START Exercise data

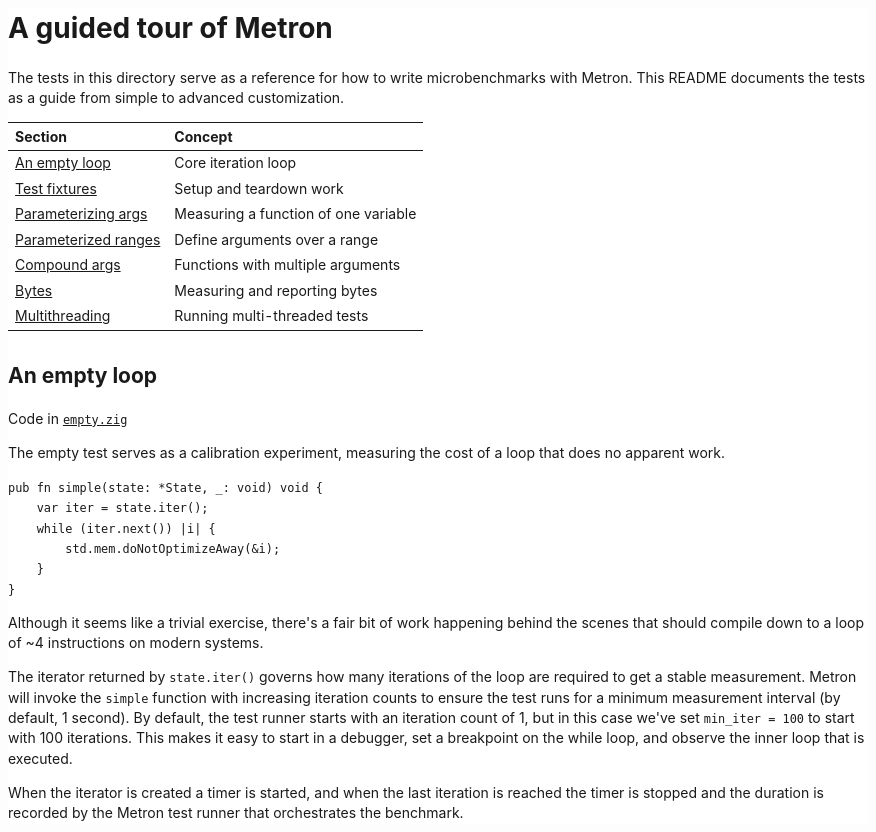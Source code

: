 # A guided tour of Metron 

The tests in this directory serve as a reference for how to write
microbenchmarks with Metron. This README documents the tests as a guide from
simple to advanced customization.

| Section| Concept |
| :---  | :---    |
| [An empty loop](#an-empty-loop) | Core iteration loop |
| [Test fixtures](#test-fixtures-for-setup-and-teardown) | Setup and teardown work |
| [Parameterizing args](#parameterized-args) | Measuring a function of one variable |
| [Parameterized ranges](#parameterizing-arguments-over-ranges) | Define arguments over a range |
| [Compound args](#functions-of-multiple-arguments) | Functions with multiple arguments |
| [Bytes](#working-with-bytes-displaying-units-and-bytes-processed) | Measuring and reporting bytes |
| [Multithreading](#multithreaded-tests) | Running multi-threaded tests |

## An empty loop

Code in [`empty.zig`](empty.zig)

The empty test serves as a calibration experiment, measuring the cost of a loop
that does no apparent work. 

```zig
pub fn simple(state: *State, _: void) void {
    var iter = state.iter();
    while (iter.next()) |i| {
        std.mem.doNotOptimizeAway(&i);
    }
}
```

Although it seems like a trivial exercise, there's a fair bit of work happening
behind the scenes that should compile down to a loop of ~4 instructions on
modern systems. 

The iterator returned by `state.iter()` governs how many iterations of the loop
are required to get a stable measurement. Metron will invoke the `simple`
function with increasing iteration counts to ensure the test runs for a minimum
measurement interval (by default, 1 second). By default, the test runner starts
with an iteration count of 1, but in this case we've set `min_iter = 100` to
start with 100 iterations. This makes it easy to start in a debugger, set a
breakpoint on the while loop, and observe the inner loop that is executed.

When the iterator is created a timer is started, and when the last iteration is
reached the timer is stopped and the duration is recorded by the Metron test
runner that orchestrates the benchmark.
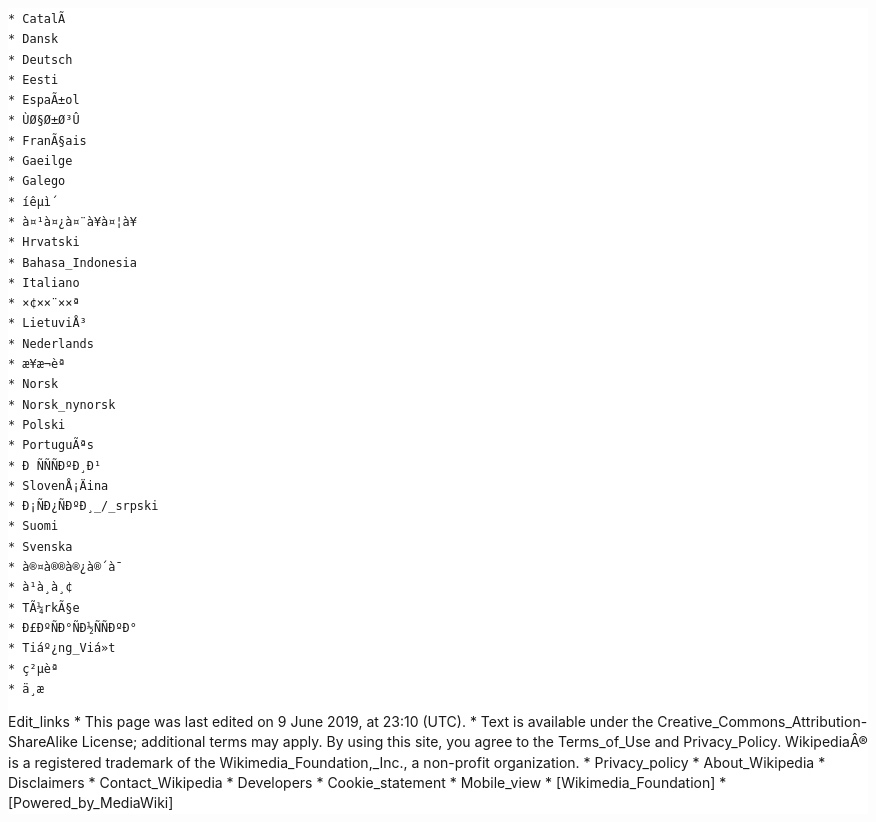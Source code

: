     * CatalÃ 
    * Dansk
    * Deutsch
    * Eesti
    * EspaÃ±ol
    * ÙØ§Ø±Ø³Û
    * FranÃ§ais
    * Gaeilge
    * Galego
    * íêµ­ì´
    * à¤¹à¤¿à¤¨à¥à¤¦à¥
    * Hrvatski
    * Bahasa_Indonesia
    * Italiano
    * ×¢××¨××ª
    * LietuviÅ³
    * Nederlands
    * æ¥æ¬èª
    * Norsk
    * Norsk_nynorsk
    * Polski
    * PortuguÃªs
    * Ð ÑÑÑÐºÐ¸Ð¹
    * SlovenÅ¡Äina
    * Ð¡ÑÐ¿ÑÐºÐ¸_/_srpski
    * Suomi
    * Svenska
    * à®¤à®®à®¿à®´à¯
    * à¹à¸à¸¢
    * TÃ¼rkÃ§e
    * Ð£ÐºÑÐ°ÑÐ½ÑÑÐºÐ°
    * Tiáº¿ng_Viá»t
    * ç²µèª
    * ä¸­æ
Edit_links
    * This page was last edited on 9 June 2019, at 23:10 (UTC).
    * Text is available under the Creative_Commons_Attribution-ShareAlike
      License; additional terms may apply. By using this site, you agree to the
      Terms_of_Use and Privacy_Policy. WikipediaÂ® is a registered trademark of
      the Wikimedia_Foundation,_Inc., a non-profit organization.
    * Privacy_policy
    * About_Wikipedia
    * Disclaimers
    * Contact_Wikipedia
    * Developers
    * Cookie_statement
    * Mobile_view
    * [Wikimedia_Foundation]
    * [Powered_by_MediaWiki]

END Exercise data

## Work item
Give back, unchanged, the run of lines in the listing above that begins at the line containing "The iterator returned" and ends at the line containing "When the iterator", both included.

## Final answer
The iterator returned by `state.iter()` governs how many iterations of the loop
are required to get a stable measurement. Metron will invoke the `simple`
function with increasing iteration counts to ensure the test runs for a minimum
measurement interval (by default, 1 second). By default, the test runner starts
with an iteration count of 1, but in this case we've set `min_iter = 100` to
start with 100 iterations. This makes it easy to start in a debugger, set a
breakpoint on the while loop, and observe the inner loop that is executed.

When the iterator is created a timer is started, and when the last iteration is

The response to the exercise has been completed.